**PROBLEM TO SOLVE**: Take the entries below and return them unchanged.

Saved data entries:
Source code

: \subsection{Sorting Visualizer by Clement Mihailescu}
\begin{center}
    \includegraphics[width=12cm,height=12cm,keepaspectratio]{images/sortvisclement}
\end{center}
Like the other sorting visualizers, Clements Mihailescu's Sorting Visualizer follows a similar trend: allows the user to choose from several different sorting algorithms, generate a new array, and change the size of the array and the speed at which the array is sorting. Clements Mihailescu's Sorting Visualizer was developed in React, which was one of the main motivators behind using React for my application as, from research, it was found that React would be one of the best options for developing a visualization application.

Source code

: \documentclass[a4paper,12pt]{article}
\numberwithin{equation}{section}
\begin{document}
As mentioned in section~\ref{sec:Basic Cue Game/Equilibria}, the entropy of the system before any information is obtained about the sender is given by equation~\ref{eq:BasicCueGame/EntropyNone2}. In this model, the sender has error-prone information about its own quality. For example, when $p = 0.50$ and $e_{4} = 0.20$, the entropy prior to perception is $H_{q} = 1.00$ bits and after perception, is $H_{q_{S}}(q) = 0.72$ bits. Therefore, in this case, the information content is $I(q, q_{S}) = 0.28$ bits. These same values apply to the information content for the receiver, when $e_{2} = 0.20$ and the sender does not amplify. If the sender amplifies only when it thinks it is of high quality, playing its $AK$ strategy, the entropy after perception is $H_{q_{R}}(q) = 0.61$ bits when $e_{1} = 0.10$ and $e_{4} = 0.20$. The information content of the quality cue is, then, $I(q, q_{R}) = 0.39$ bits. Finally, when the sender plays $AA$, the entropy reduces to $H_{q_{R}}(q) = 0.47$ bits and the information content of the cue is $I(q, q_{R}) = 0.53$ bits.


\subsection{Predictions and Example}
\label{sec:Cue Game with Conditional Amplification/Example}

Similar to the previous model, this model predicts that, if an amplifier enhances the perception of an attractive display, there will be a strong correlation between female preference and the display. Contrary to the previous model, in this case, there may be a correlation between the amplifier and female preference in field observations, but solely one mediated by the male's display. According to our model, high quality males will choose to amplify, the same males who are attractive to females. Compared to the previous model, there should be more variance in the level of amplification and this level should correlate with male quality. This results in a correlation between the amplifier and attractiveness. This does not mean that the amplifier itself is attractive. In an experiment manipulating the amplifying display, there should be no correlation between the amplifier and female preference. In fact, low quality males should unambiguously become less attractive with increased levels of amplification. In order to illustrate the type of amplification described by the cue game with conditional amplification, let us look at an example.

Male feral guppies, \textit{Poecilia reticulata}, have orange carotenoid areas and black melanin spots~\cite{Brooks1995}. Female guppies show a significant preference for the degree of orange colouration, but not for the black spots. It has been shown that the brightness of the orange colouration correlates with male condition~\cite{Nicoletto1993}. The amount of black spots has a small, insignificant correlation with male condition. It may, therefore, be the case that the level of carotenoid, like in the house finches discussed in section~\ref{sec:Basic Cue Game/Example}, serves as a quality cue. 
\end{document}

**THE COMPLETED TASK**:
Source code

: \subsection{Sorting Visualizer by Clement Mihailescu}
\begin{center}
    \includegraphics[width=12cm,height=12cm,keepaspectratio]{images/sortvisclement}
\end{center}
Like the other sorting visualizers, Clements Mihailescu's Sorting Visualizer follows a similar trend: allows the user to choose from several different sorting algorithms, generate a new array, and change the size of the array and the speed at which the array is sorting. Clements Mihailescu's Sorting Visualizer was developed in React, which was one of the main motivators behind using React for my application as, from research, it was found that React would be one of the best options for developing a visualization application.

Source code

: \documentclass[a4paper,12pt]{article}
\numberwithin{equation}{section}
\begin{document}
As mentioned in section~\ref{sec:Basic Cue Game/Equilibria}, the entropy of the system before any information is obtained about the sender is given by equation~\ref{eq:BasicCueGame/EntropyNone2}. In this model, the sender has error-prone information about its own quality. For example, when $p = 0.50$ and $e_{4} = 0.20$, the entropy prior to perception is $H_{q} = 1.00$ bits and after perception, is $H_{q_{S}}(q) = 0.72$ bits. Therefore, in this case, the information content is $I(q, q_{S}) = 0.28$ bits. These same values apply to the information content for the receiver, when $e_{2} = 0.20$ and the sender does not amplify. If the sender amplifies only when it thinks it is of high quality, playing its $AK$ strategy, the entropy after perception is $H_{q_{R}}(q) = 0.61$ bits when $e_{1} = 0.10$ and $e_{4} = 0.20$. The information content of the quality cue is, then, $I(q, q_{R}) = 0.39$ bits. Finally, when the sender plays $AA$, the entropy reduces to $H_{q_{R}}(q) = 0.47$ bits and the information content of the cue is $I(q, q_{R}) = 0.53$ bits.


\subsection{Predictions and Example}
\label{sec:Cue Game with Conditional Amplification/Example}

Similar to the previous model, this model predicts that, if an amplifier enhances the perception of an attractive display, there will be a strong correlation between female preference and the display. Contrary to the previous model, in this case, there may be a correlation between the amplifier and female preference in field observations, but solely one mediated by the male's display. According to our model, high quality males will choose to amplify, the same males who are attractive to females. Compared to the previous model, there should be more variance in the level of amplification and this level should correlate with male quality. This results in a correlation between the amplifier and attractiveness. This does not mean that the amplifier itself is attractive. In an experiment manipulating the amplifying display, there should be no correlation between the amplifier and female preference. In fact, low quality males should unambiguously become less attractive with increased levels of amplification. In order to illustrate the type of amplification described by the cue game with conditional amplification, let us look at an example.

Male feral guppies, \textit{Poecilia reticulata}, have orange carotenoid areas and black melanin spots~\cite{Brooks1995}. Female guppies show a significant preference for the degree of orange colouration, but not for the black spots. It has been shown that the brightness of the orange colouration correlates with male condition~\cite{Nicoletto1993}. The amount of black spots has a small, insignificant correlation with male condition. It may, therefore, be the case that the level of carotenoid, like in the house finches discussed in section~\ref{sec:Basic Cue Game/Example}, serves as a quality cue. 
\end{document}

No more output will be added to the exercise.